On the spectrum of cakes from Yunnan Sourcing this year, this Yibang must be jostling with the Xikong and Wangongzhai up at the good end - but let's not get ahead of ourselves.
"Yibang" (small characters), "Yiwu" (large characters), "guhua" (red characters)
As shown above, this is part of Scott's "guhua" range, a euphemism for autumnal tea. As with the rest, it is a $40 cake, of 2/3rds the normal size (at 250g), making this $60 for an equivalent 375g bing. These little cakes are amenable to collecting for the purposes of tasting, which is something that I rather like. There simply isn't enough shelf space in our house to collect cakes without limit; those I buy in tong+ quantity are those that I have concluded are safe bets for aging.

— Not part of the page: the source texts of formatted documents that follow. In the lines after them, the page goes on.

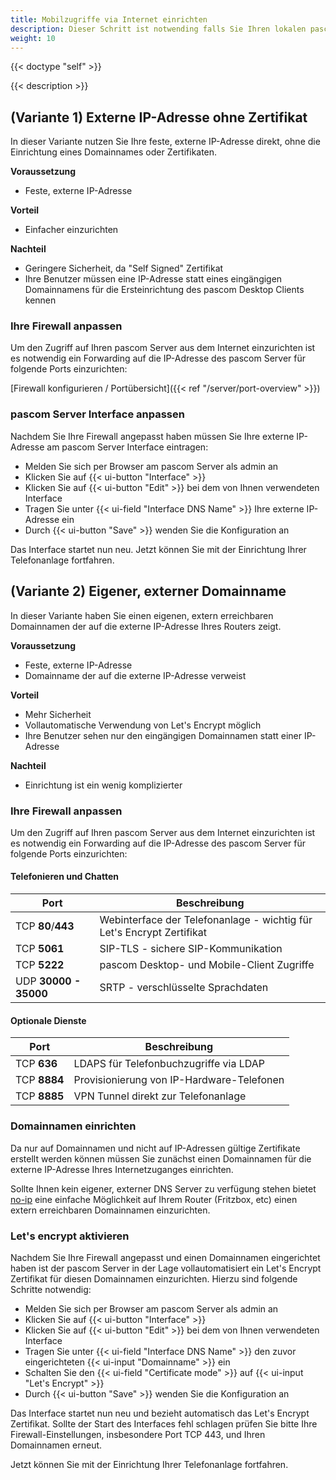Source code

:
 ```yaml
---
title: Mobilzugriffe via Internet einrichten
description: Dieser Schritt ist notwending falls Sie Ihren lokalen pascom Server auch von unterwegs per pascom mobile Client (iOS/Android App) oder Desktopclient nutzen möchten
weight: 10
---
```

 
{{< doctype "self" >}}
 
{{< description >}}

## (Variante 1) Externe IP-Adresse ohne Zertifikat

In dieser Variante nutzen Sie Ihre feste, externe IP-Adresse direkt, ohne die Einrichtung eines Domainnames oder Zertifikaten. 

**Voraussetzung**

 * Feste, externe IP-Adresse

**Vorteil**

 * Einfacher einzurichten

**Nachteil**

 * Geringere Sicherheit, da "Self Signed" Zertifikat
 * Ihre Benutzer müssen eine IP-Adresse statt eines eingängigen Domainnamens für die Ersteinrichtung des pascom Desktop Clients kennen
 
### Ihre Firewall anpassen

Um den Zugriff auf Ihren pascom Server aus dem Internet einzurichten ist es notwendig ein Forwarding auf die IP-Adresse des pascom Server für folgende Ports einzurichten:

[Firewall konfigurieren / Portübersicht]({{< ref "/server/port-overview" >}})

### pascom Server Interface anpassen

Nachdem Sie Ihre Firewall angepasst haben müssen Sie Ihre externe IP-Adresse am pascom Server Interface eintragen:

* Melden Sie sich per Browser am pascom Server als admin an
* Klicken Sie auf {{< ui-button "Interface" >}}
* Klicken Sie auf {{< ui-button "Edit" >}} bei dem von Ihnen verwendeten Interface
* Tragen Sie unter {{< ui-field "Interface DNS Name" >}} Ihre externe IP-Adresse ein
* Durch {{< ui-button "Save" >}} wenden Sie die Konfiguration an

Das Interface startet nun neu. Jetzt können Sie mit der Einrichtung Ihrer Telefonanlage fortfahren.
 

## (Variante 2) Eigener, externer Domainname

In dieser Variante haben Sie einen eigenen, extern erreichbaren Domainnamen der auf die externe IP-Adresse Ihres Routers zeigt.

**Voraussetzung**

 * Feste, externe IP-Adresse
 * Domainname der auf die externe IP-Adresse verweist

**Vorteil**

 * Mehr Sicherheit
 * Vollautomatische Verwendung von Let's Encrypt möglich
 * Ihre Benutzer sehen nur den eingängigen Domainnamen statt einer IP-Adresse

**Nachteil**

 * Einrichtung ist ein wenig komplizierter
 
### Ihre Firewall anpassen

Um den Zugriff auf Ihren pascom Server aus dem Internet einzurichten ist es notwendig ein Forwarding auf die IP-Adresse des pascom Server für folgende Ports einzurichten:

#### Telefonieren und Chatten

| Port | Beschreibung |
| ---- | ------------ |
| TCP **80**/**443** | Webinterface der Telefonanlage - wichtig für Let's Encrypt Zertifikat |
| TCP **5061** | SIP-TLS - sichere SIP-Kommunikation |
| TCP **5222** | pascom Desktop- und Mobile-Client Zugriffe |
| UDP **30000 - 35000** | SRTP - verschlüsselte Sprachdaten |

#### Optionale Dienste

| Port | Beschreibung |
| ---- | ------------ |
| TCP **636** | LDAPS für Telefonbuchzugriffe via LDAP |
| TCP **8884**  | Provisionierung von IP-Hardware-Telefonen |
| TCP **8885**  | VPN Tunnel direkt zur Telefonanlage |

### Domainnamen einrichten

Da nur auf Domainnamen und nicht auf IP-Adressen gültige Zertifikate erstellt werden können müssen Sie zunächst einen Domainnamen für die externe IP-Adresse Ihres Internetzuganges einrichten.

Sollte Ihnen kein eigener, externer DNS Server zu verfügung stehen bietet [no-ip](https://www.noip.com/) eine einfache Möglichkeit auf Ihrem Router (Fritzbox, etc) einen extern erreichbaren Domainnamen einzurichten.

### Let's encrypt aktivieren

Nachdem Sie Ihre Firewall angepasst und einen Domainnamen eingerichtet haben ist der pascom Server in der Lage vollautomatisiert ein Let's Encrypt Zertifikat für diesen Domainnamen einzurichten. Hierzu sind folgende Schritte notwendig:

* Melden Sie sich per Browser am pascom Server als admin an
* Klicken Sie auf {{< ui-button "Interface" >}}
* Klicken Sie auf {{< ui-button "Edit" >}} bei dem von Ihnen verwendeten Interface
* Tragen Sie unter {{< ui-field "Interface DNS Name" >}} den zuvor eingerichteten {{< ui-input "Domainname" >}} ein
* Schalten Sie den {{< ui-field "Certificate mode" >}} auf {{< ui-input "Let's Encrypt" >}}
* Durch {{< ui-button "Save" >}} wenden Sie die Konfiguration an

Das Interface startet nun neu und bezieht automatisch das Let's Encrypt Zertifikat. Sollte der Start des Interfaces fehl schlagen prüfen Sie bitte Ihre Firewall-Einstellungen, insbesondere Port TCP 443, und Ihren Domainnamen erneut.

Jetzt können Sie mit der Einrichtung Ihrer Telefonanlage fortfahren.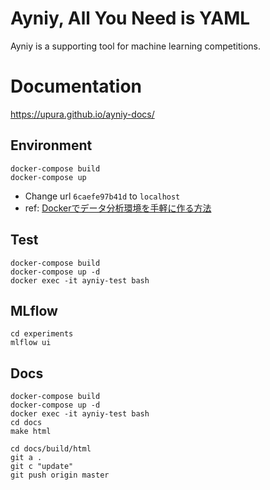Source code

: # Ayniy, All You Need is YAML

Ayniy is a supporting tool for machine learning competitions.

# Documentation

https://upura.github.io/ayniy-docs/

## Environment

```
docker-compose build
docker-compose up
```

- Change url `6caefe97b41d` to `localhost`
- ref: [Dockerでデータ分析環境を手軽に作る方法](https://amalog.hateblo.jp/entry/data-analysis-docker)

## Test

```
docker-compose build
docker-compose up -d
docker exec -it ayniy-test bash
```

## MLflow

```
cd experiments
mlflow ui
```

## Docs

```
docker-compose build
docker-compose up -d
docker exec -it ayniy-test bash
cd docs
make html
```

```
cd docs/build/html
git a .
git c "update"
git push origin master
```

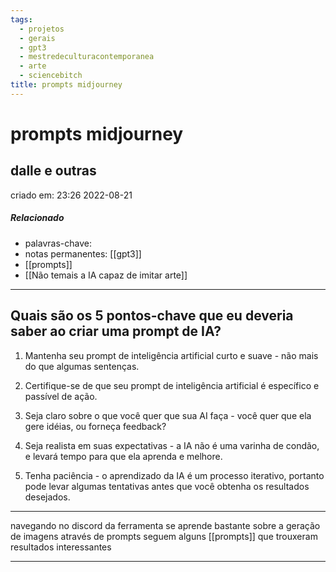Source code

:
 ```yaml
---
tags:
  - projetos
  - gerais
  - gpt3
  - mestredeculturacontemporanea
  - arte
  - sciencebitch
title: prompts midjourney
---
```

# prompts midjourney
## dalle e outras
criado em: 23:26 2022-08-21

##### Relacionado
- palavras-chave: 
- notas permanentes: [[gpt3]]
- [[prompts]]
- [[Não temais a IA capaz de imitar arte]]
---
## Quais são os 5 pontos-chave que eu deveria saber ao criar uma prompt de IA?

1. Mantenha seu prompt de inteligência artificial curto e suave - não mais do que algumas sentenças.

2. Certifique-se de que seu prompt de inteligência artificial é específico e passível de ação.

3. Seja claro sobre o que você quer que sua AI faça - você quer que ela gere idéias, ou forneça feedback?

4. Seja realista em suas expectativas - a IA não é uma varinha de condão, e levará tempo para que ela aprenda e melhore.

5. Tenha paciência - o aprendizado da IA é um processo iterativo, portanto pode levar algumas tentativas antes que você obtenha os resultados desejados.

---
navegando no discord da ferramenta se aprende bastante sobre a geração de imagens através de prompts
seguem alguns [[prompts]] que trouxeram resultados interessantes
- ---

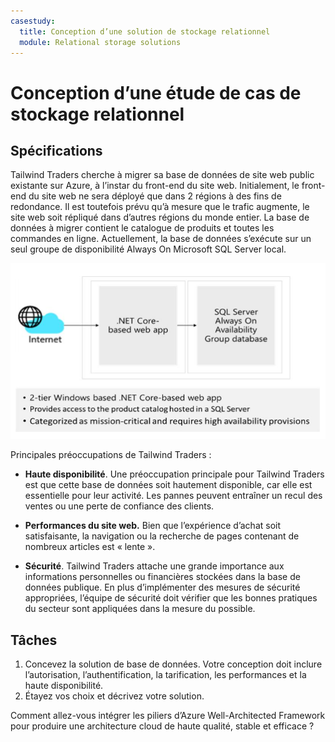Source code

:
 ```yaml
---
casestudy:
  title: Conception d’une solution de stockage relationnel
  module: Relational storage solutions
---
```

# Conception d’une étude de cas de stockage relationnel

## Spécifications

Tailwind Traders cherche à migrer sa base de données de site web public existante sur Azure, à l’instar du front-end du site web.  Initialement, le front-end du site web ne sera déployé que dans 2 régions à des fins de redondance.  Il est toutefois prévu qu’à mesure que le trafic augmente, le site web soit répliqué dans d’autres régions du monde entier. La base de données à migrer contient le catalogue de produits et toutes les commandes en ligne.  Actuellement, la base de données s’exécute sur un seul groupe de disponibilité Always On Microsoft SQL Server local.

![Architecture de stockage non relationnel](media/relational%20storage.png)

Principales préoccupations de Tailwind Traders :

-   **Haute disponibilité**.  Une préoccupation principale pour Tailwind Traders est que cette base de données soit hautement disponible, car elle est essentielle pour leur activité.  Les pannes peuvent entraîner un recul des ventes ou une perte de confiance des clients.

-   **Performances du site web.**  Bien que l’expérience d’achat soit satisfaisante, la navigation ou la recherche de pages contenant de nombreux articles est  « lente ».

-   **Sécurité**.  Tailwind Traders attache une grande importance aux informations personnelles ou financières stockées dans la base de données publique.  En plus d’implémenter des mesures de sécurité appropriées, l’équipe de sécurité doit vérifier que les bonnes pratiques du secteur sont appliquées dans la mesure du possible.


## Tâches

1.  Concevez la solution de base de données. Votre conception doit inclure l’autorisation, l’authentification, la tarification, les performances et la haute disponibilité. 
2.  Étayez vos choix et décrivez votre solution. 

Comment allez-vous intégrer les piliers d’Azure Well-Architected Framework pour produire une architecture cloud de haute qualité, stable et efficace ?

The little cakes, such as these and the tasters from Zhimingdu, are easy to slide into the gaps between tong.
(I recall that the brave Phyll Sheng used to hire "cellar" space at a wine-storage depot in order to keep his cakes, but that would be a step too far for me!)
Like the Xikong, this is a xiaoye [little leaf] varietal, from out in Mengla County of Xishuangbanna. However, the leaves don't seem all that tiny, as you might be able to tell from the above - they represent the larger end of the xiaoye scale.
Easily separated, you can see from the image above that the leaves have been well-handled during their stay in Yunnan. Scott has selected a suitably furry, good-looking collection of leaves for this cake, and they have the sweet, granary scent about them that I observed in the Xikong.
When introduced to water, the scent in the aroma cup reveals a heavy sweetness, and a pronounced liveliness - it tingles the nose, and gives hope that these are fresh leaves left in a natural, underprocessed state.
This tea really is lively - it tingles the tip of the tongue in a delightful, almost effervescent, manner. A buttery finish reminds me of the fact that humans have been involved in the presentation of this tea to at least some minimal degree.
Powering through the infusions, this Yibang cake develops into a positively mouth-numbing experience. It is anaesthetic. This sounds unpleasant, but it is rather good.
While the Xikong may have been heavier, with denser characteristics of flavour and huigan, this cake is significantly more active, while staying within what I refer to as the "sweet granary" genre of that region - which may be a description of use only to myself.
I juggle my affections between this Yibang, the Xikong, and the Wangongzhai, and contemplate buying one of each, to revisit for fun in later years.